I downed two glasses of wine at the reception preceding the start of the show.
Truth be told, I didn't need the wine. And I didn't need the cigarette. Heck, I didn't even need the lipstick or boots. It was fine. Lovely, even. Joyous.
Fear is funny that way. When you have your back turned to it, it's tremendous in size, casting an engulfing shadow that keeps you in a perpetual darkness. And then when you get just enough courage to turn around and face it, it vanishes altogether leaving you to wonder what you were afraid of in the first place.
When I posted about the end of Ned (how it was getting worse before it got better) I think I scared my mom a bit (the getting worse part). So she sent me info about an upcoming support group that would have one initial two hour session and then an optional addition of three follow up meetings. I had been once before to the initial meeting. I went with my mom (that series had a friends and family focus) last March. I remember I cried. I agreed to try again. Why not? The meeting was much the same this go round, but I was different. I didn't want to cry. I wanted to talk. To say--to shout--I feel myself getting better, it's ending. But I focused on listening. Listening to the other stories. Unique and hauntingly familiar. I saw myself--my actions--reflected in their words. I opted not to continue on. I'm so close to the brink that I fear being pulled back in by others who were at very different stages. On the way out, one girl said to me "My biggest fear in coming today was that I would be the fattest one here." I know that thought, that sentiment. And so I chose not to hang around it. Not now. Dr. Bob says that's the biggest argument against eating disorder therapy groups is that they teach you how to have a good eating disorder, all the while telling you not to.
However, I was struck most by one girl there. She spoke of her anger towards those around her. She was angry at those who said they understood--how they knew exactly what she was going through--they felt fat today too. No, she would tell them, you have no idea. How many times I felt that way. How many times I reached out, only to be told by those around me that they had the same issue. But they didn't. Not really. And so I got angry. I assumed they were making it about themselves when what I needed, for just a moment, was it to be about me. How many times my mom would tell me, they're just trying to relate--empathize in their own way. This would infuriate me. Why are you standing up for them? But as I listened to this girl speak of her frustration, I felt the anger literally radiating out of her. And I thought, huh, it's not that important--let it go. And that moment became the first step in the release of my anger--the realization that anger is an inward action. It affects you far worse than anyone (or anything) else. No, an eating disorder is not the same thing as an eating problem (though the media uses the two interchangeably) and those who have not suffered from an eating disorder will most likely never fully comprehend it. But they don't need to. And I can't fault them for that.

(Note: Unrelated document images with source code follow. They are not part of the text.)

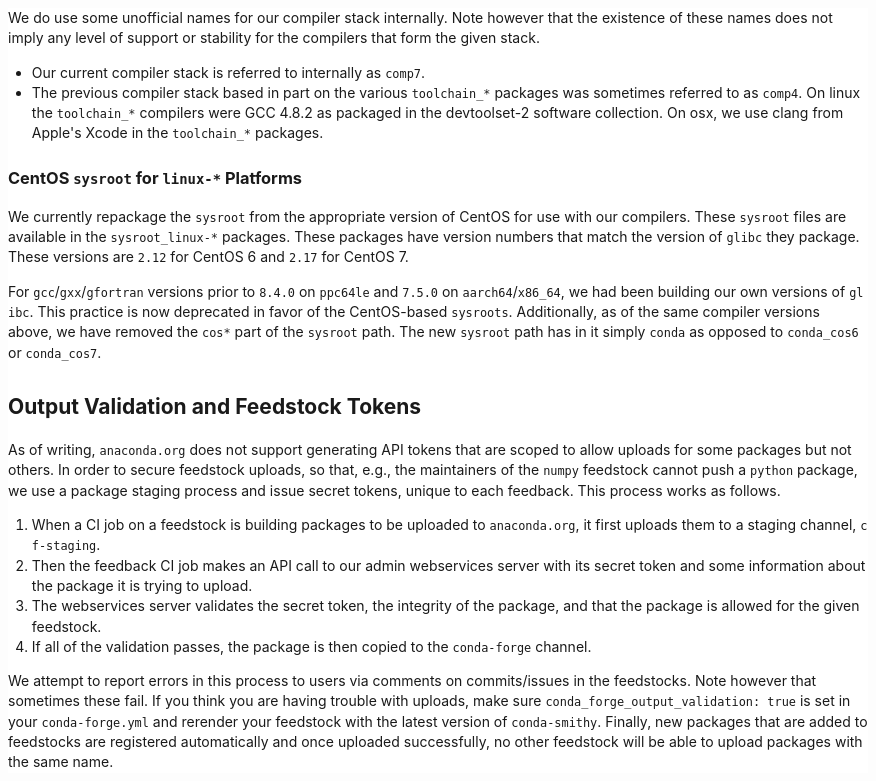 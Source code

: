 
We do use some unofficial names for our compiler stack internally. Note however that
the existence of these names does not imply any level of support or stability for the compilers
that form the given stack.

* Our current compiler stack is referred to internally as `comp7`.
* The previous compiler stack based in part on the various `toolchain_*` packages
  was sometimes referred to as `comp4`. On linux the `toolchain_*` compilers were
  GCC 4.8.2 as packaged in the devtoolset-2 software collection. On osx, we use clang from
  Apple's Xcode in the `toolchain_*` packages.

<a id="centos-sysroot-for-linux-platforms"></a>

### CentOS `sysroot` for `linux-*` Platforms

We currently repackage the `sysroot` from the appropriate version of CentOS for use
with our compilers. These `sysroot` files are available in the `sysroot_linux-*` packages.
These packages have version numbers that match the version of `glibc` they package. These
versions are `2.12` for CentOS 6 and `2.17` for CentOS 7.

For `gcc`/`gxx`/`gfortran` versions prior to `8.4.0` on `ppc64le` and `7.5.0`
on `aarch64`/`x86_64`, we had been building our own versions of `glibc`. This practice
is now deprecated in favor of the CentOS-based `sysroots`. Additionally, as of the same
compiler versions above, we have removed the `cos*` part of the `sysroot` path. The new
`sysroot` path has in it simply `conda` as opposed to `conda_cos6` or `conda_cos7`.

<a id="output-validation"></a>

<a id="output-validation-and-feedstock-tokens"></a>

## Output Validation and Feedstock Tokens

As of writing, `anaconda.org` does not support generating API tokens that are scoped
to allow uploads for some packages but not others. In order to secure feedstock uploads,
so that, e.g., the maintainers of the `numpy` feedstock cannot push a `python` package,
we use a package staging process and issue secret tokens, unique to each feedback. This process
works as follows.

1. When a CI job on a feedstock is building packages to be uploaded to `anaconda.org`, it
   first uploads them to a staging channel, `cf-staging`.
2. Then the feedback CI job makes an API call to our admin webservices server with its secret token
   and some information about the package it is trying to upload.
3. The webservices server validates the secret token, the integrity of the package, and
   that the package is allowed for the given feedstock.
4. If all of the validation passes, the package is then copied to the `conda-forge`
   channel.

We attempt to report errors in this process to users via comments on commits/issues in the feedstocks.
Note however that sometimes these fail. If you think you are having trouble with uploads, make
sure `conda_forge_output_validation: true` is set in your `conda-forge.yml` and rerender
your feedstock with the latest version of `conda-smithy`. Finally, new packages that are added to
feedstocks are registered automatically and once uploaded successfully, no other feedstock
will be able to upload packages with the same name.
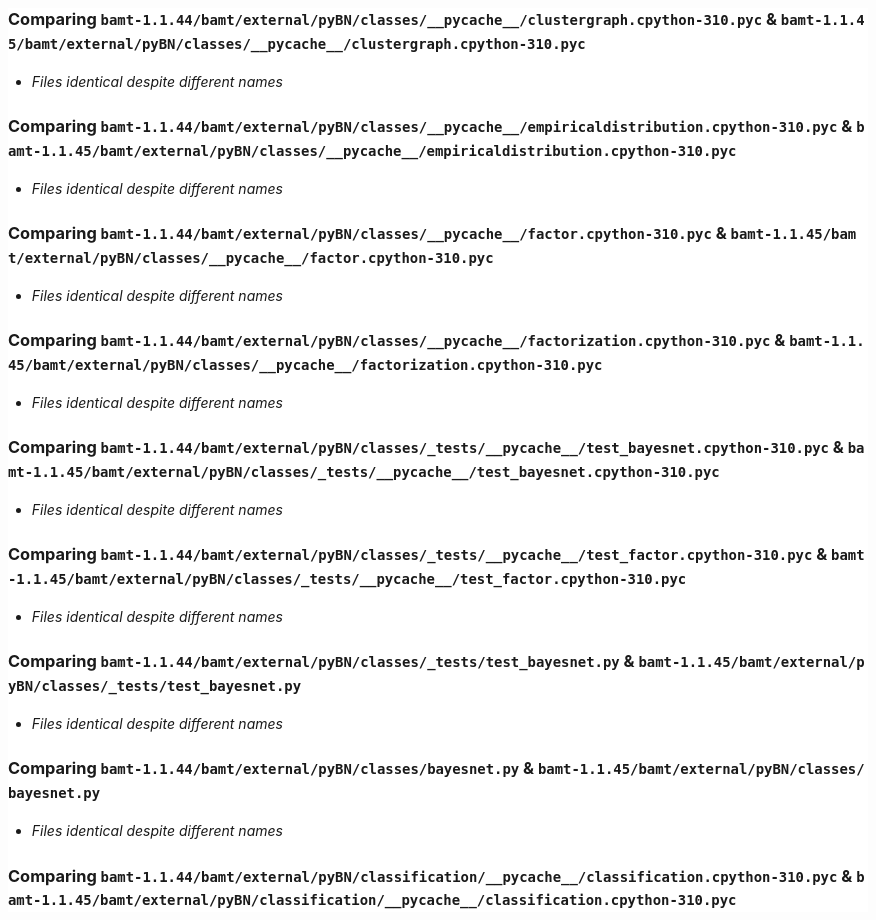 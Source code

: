 ### Comparing `bamt-1.1.44/bamt/external/pyBN/classes/__pycache__/clustergraph.cpython-310.pyc` & `bamt-1.1.45/bamt/external/pyBN/classes/__pycache__/clustergraph.cpython-310.pyc`

 * *Files identical despite different names*

### Comparing `bamt-1.1.44/bamt/external/pyBN/classes/__pycache__/empiricaldistribution.cpython-310.pyc` & `bamt-1.1.45/bamt/external/pyBN/classes/__pycache__/empiricaldistribution.cpython-310.pyc`

 * *Files identical despite different names*

### Comparing `bamt-1.1.44/bamt/external/pyBN/classes/__pycache__/factor.cpython-310.pyc` & `bamt-1.1.45/bamt/external/pyBN/classes/__pycache__/factor.cpython-310.pyc`

 * *Files identical despite different names*

### Comparing `bamt-1.1.44/bamt/external/pyBN/classes/__pycache__/factorization.cpython-310.pyc` & `bamt-1.1.45/bamt/external/pyBN/classes/__pycache__/factorization.cpython-310.pyc`

 * *Files identical despite different names*

### Comparing `bamt-1.1.44/bamt/external/pyBN/classes/_tests/__pycache__/test_bayesnet.cpython-310.pyc` & `bamt-1.1.45/bamt/external/pyBN/classes/_tests/__pycache__/test_bayesnet.cpython-310.pyc`

 * *Files identical despite different names*

### Comparing `bamt-1.1.44/bamt/external/pyBN/classes/_tests/__pycache__/test_factor.cpython-310.pyc` & `bamt-1.1.45/bamt/external/pyBN/classes/_tests/__pycache__/test_factor.cpython-310.pyc`

 * *Files identical despite different names*

### Comparing `bamt-1.1.44/bamt/external/pyBN/classes/_tests/test_bayesnet.py` & `bamt-1.1.45/bamt/external/pyBN/classes/_tests/test_bayesnet.py`

 * *Files identical despite different names*

### Comparing `bamt-1.1.44/bamt/external/pyBN/classes/bayesnet.py` & `bamt-1.1.45/bamt/external/pyBN/classes/bayesnet.py`

 * *Files identical despite different names*

### Comparing `bamt-1.1.44/bamt/external/pyBN/classification/__pycache__/classification.cpython-310.pyc` & `bamt-1.1.45/bamt/external/pyBN/classification/__pycache__/classification.cpython-310.pyc`
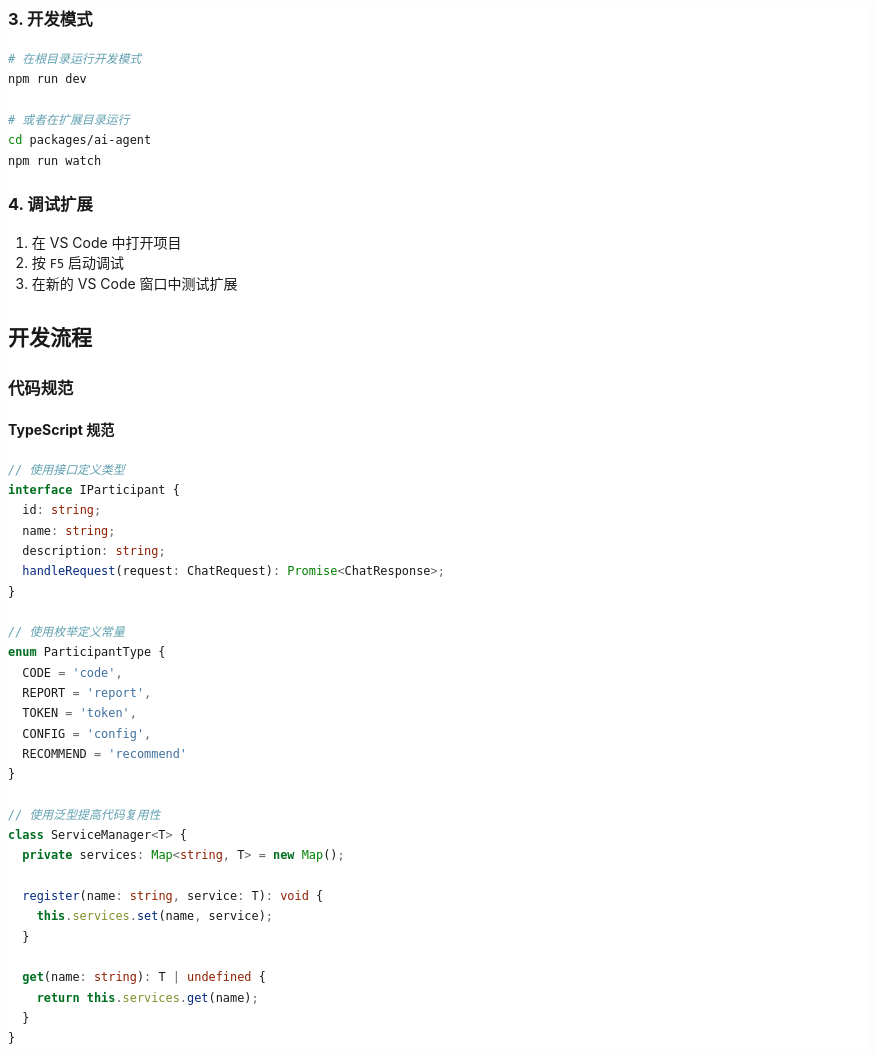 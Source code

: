 ### 3. 开发模式

```bash
# 在根目录运行开发模式
npm run dev

# 或者在扩展目录运行
cd packages/ai-agent
npm run watch
```

### 4. 调试扩展

1. 在 VS Code 中打开项目
2. 按 `F5` 启动调试
3. 在新的 VS Code 窗口中测试扩展

## 开发流程

### 代码规范

#### TypeScript 规范

```typescript
// 使用接口定义类型
interface IParticipant {
  id: string;
  name: string;
  description: string;
  handleRequest(request: ChatRequest): Promise<ChatResponse>;
}

// 使用枚举定义常量
enum ParticipantType {
  CODE = 'code',
  REPORT = 'report',
  TOKEN = 'token',
  CONFIG = 'config',
  RECOMMEND = 'recommend'
}

// 使用泛型提高代码复用性
class ServiceManager<T> {
  private services: Map<string, T> = new Map();
  
  register(name: string, service: T): void {
    this.services.set(name, service);
  }
  
  get(name: string): T | undefined {
    return this.services.get(name);
  }
}
```
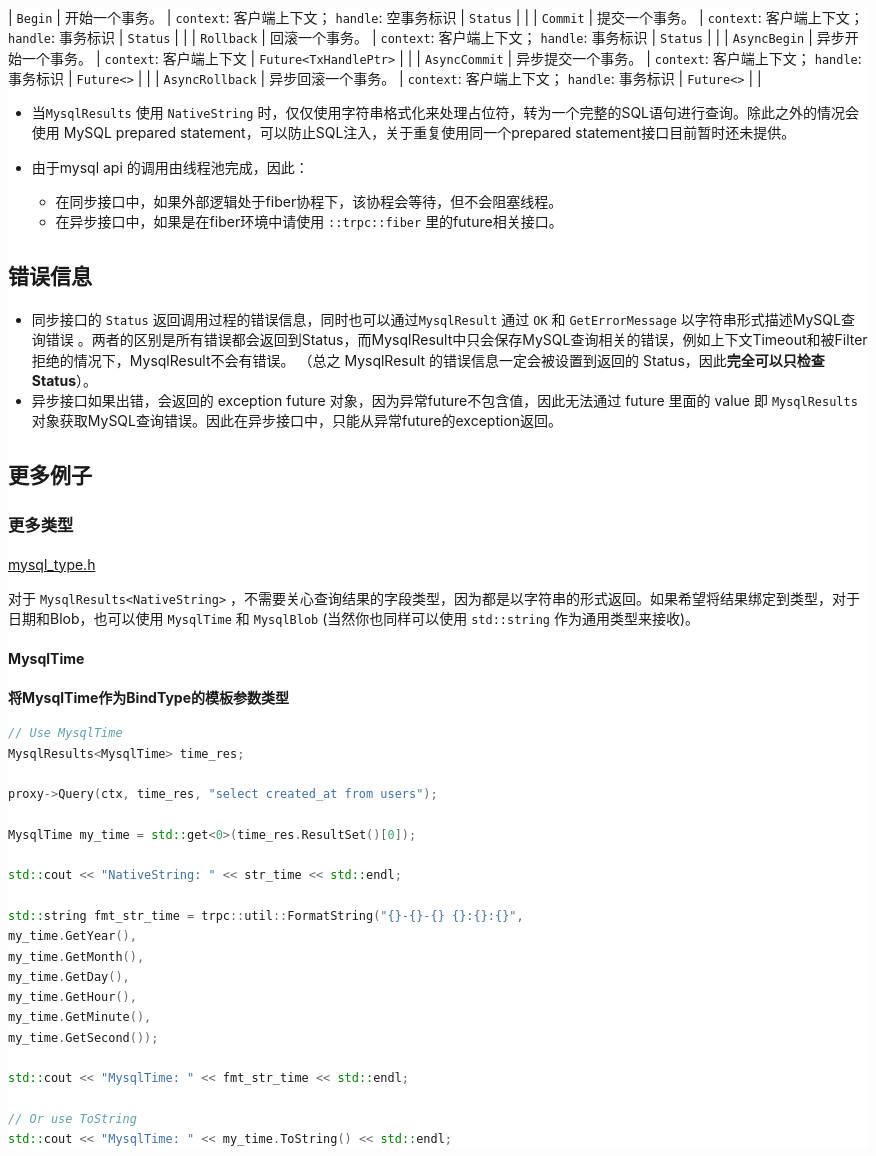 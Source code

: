 | `Begin`                    | 开始一个事务。                      | `context`: 客户端上下文；  `handle`: 空事务标识                                                                                          | `Status`                    |                           |
| `Commit`                   | 提交一个事务。                      | `context`: 客户端上下文；  `handle`: 事务标识                                                                                           | `Status`                    |                           |
| `Rollback`                 | 回滚一个事务。                      | `context`: 客户端上下文；  `handle`: 事务标识                                                                                           | `Status`                    |                           |
| `AsyncBegin`               | 异步开始一个事务。                  | `context`: 客户端上下文                                                                                                            | `Future<TxHandlePtr>`       |                           |
| `AsyncCommit`              | 异步提交一个事务。                  | `context`: 客户端上下文；  `handle`: 事务标识                                                                                           | `Future<>` |                           |
| `AsyncRollback`            | 异步回滚一个事务。                  | `context`: 客户端上下文；  `handle`: 事务标识                                                                                           | `Future<>` |                           |

- 当`MysqlResults` 使用 `NativeString`  时，仅仅使用字符串格式化来处理占位符，转为一个完整的SQL语句进行查询。除此之外的情况会使用 MySQL prepared statement，可以防止SQL注入，关于重复使用同一个prepared statement接口目前暂时还未提供。

- 由于mysql api 的调用由线程池完成，因此：

    - 在同步接口中，如果外部逻辑处于fiber协程下，该协程会等待，但不会阻塞线程。
    - 在异步接口中，如果是在fiber环境中请使用 `::trpc::fiber` 里的future相关接口。



## 错误信息

- 同步接口的 `Status` 返回调用过程的错误信息，同时也可以通过`MysqlResult` 通过 `OK` 和 `GetErrorMessage` 以字符串形式描述MySQL查询错误
  。两者的区别是所有错误都会返回到Status，而MysqlResult中只会保存MySQL查询相关的错误，例如上下文Timeout和被Filter拒绝的情况下，MysqlResult不会有错误。
  （总之 MysqlResult 的错误信息一定会被设置到返回的 Status，因此**完全可以只检查 Status**）。
- 异步接口如果出错，会返回的 exception future 对象，因为异常future不包含值，因此无法通过 future 里面的 value 即  `MysqlResults` 对象获取MySQL查询错误。因此在异步接口中，只能从异常future的exception返回。



## 更多例子

### 更多类型

[mysql_type.h](../../trpc/client/mysql/executor/mysql_type.h)

对于 `MysqlResults<NativeString>` ，不需要关心查询结果的字段类型，因为都是以字符串的形式返回。如果希望将结果绑定到类型，对于日期和Blob，也可以使用 `MysqlTime` 和 `MysqlBlob` (当然你也同样可以使用 `std::string` 作为通用类型来接收)。

#### MysqlTime

**将MysqlTime作为BindType的模板参数类型**

```c++
// Use MysqlTime
MysqlResults<MysqlTime> time_res;

proxy->Query(ctx, time_res, "select created_at from users");

MysqlTime my_time = std::get<0>(time_res.ResultSet()[0]);

std::cout << "NativeString: " << str_time << std::endl;

std::string fmt_str_time = trpc::util::FormatString("{}-{}-{} {}:{}:{}",
my_time.GetYear(),
my_time.GetMonth(),
my_time.GetDay(),
my_time.GetHour(),
my_time.GetMinute(),
my_time.GetSecond());

std::cout << "MysqlTime: " << fmt_str_time << std::endl;

// Or use ToString
std::cout << "MysqlTime: " << my_time.ToString() << std::endl;
```

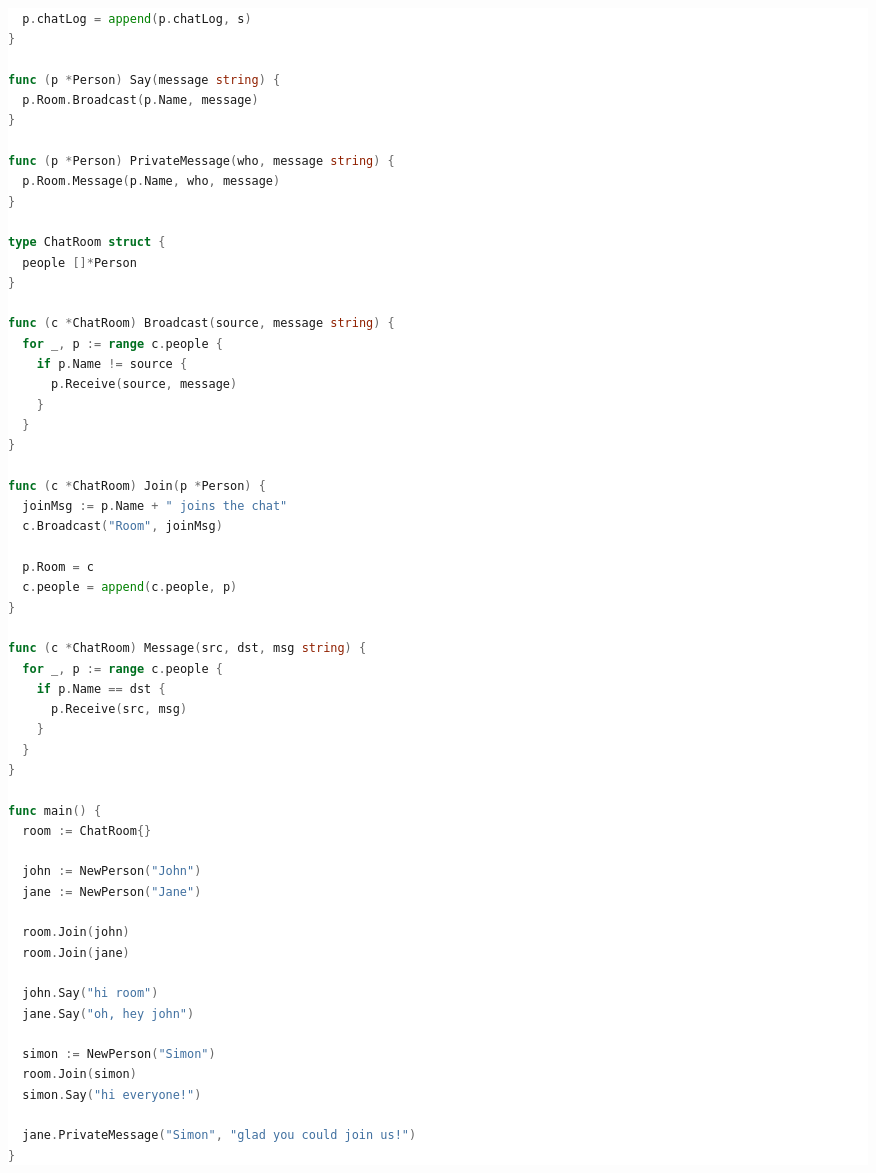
 ```go
  p.chatLog = append(p.chatLog, s)
}

func (p *Person) Say(message string) {
  p.Room.Broadcast(p.Name, message)
}

func (p *Person) PrivateMessage(who, message string) {
  p.Room.Message(p.Name, who, message)
}

type ChatRoom struct {
  people []*Person
}

func (c *ChatRoom) Broadcast(source, message string) {
  for _, p := range c.people {
    if p.Name != source {
      p.Receive(source, message)
    }
  }
}

func (c *ChatRoom) Join(p *Person) {
  joinMsg := p.Name + " joins the chat"
  c.Broadcast("Room", joinMsg)

  p.Room = c
  c.people = append(c.people, p)
}

func (c *ChatRoom) Message(src, dst, msg string) {
  for _, p := range c.people {
    if p.Name == dst {
      p.Receive(src, msg)
    }
  }
}

func main() {
  room := ChatRoom{}

  john := NewPerson("John")
  jane := NewPerson("Jane")

  room.Join(john)
  room.Join(jane)

  john.Say("hi room")
  jane.Say("oh, hey john")

  simon := NewPerson("Simon")
  room.Join(simon)
  simon.Say("hi everyone!")

  jane.PrivateMessage("Simon", "glad you could join us!")
}
```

I thought my release of anger would end there. For the time being, anyway. Well...go figure. When I returned to school I didn't feel a lick of it (anger that is). And when I said I had nothing nice to say about the school...that's just not true. I was reminded last night of the best Juilliard has to offer. The people. And in going back I felt myself returning home. If I had to do it all over again, I still wouldn't. I still would make different choices. I would change it all. Yet I don't regret any of it. Does that make sense? Doesn't seem like those two sentiments could co-exist. But they do.
One of the school administrators approached me and confessed that he had happened upon my blog. Oh, shoot, I thought. He asked if I might sit down and talk to him because he thinks my experience might help others. Of course, what a complement. But as flattered as I was, when I returned home I quickly popped open my Mac to review my words and assess the damage.
What I put down--what I published (if you will) here--that is exactly what I was feeling at that moment in time. But after last night, after allowing myself to feel something other than anger and fear--I re-read those words and thought, I have been just as close-minded as I accused that director of being. So he wasn't that nice to me...okay. I don't really know why that was--maybe he just didn't care for me--thing is, it's not my job to figure it out. Let it go. He's very good, the director we had. And the show last night was astonishing. Clear and striking and infused with hope (and I usually loathe Greek drama for the simple fact that I can't find the hope in it to save my life). This is my way of saying, I don't know what drives another person any more than they know what drives me. I have asked others to forgive me my faults all the while holding them to an impossible standard. Perhaps it's time I begin to forgive those around me as well as myself.
I do have nice things to say. About the school. About my Greeks experience. About the director. Last night didn't make my Juilliard experience any easier, but it sure as hell put it in perspective.
P.S. I'm on day ten of life without Ned.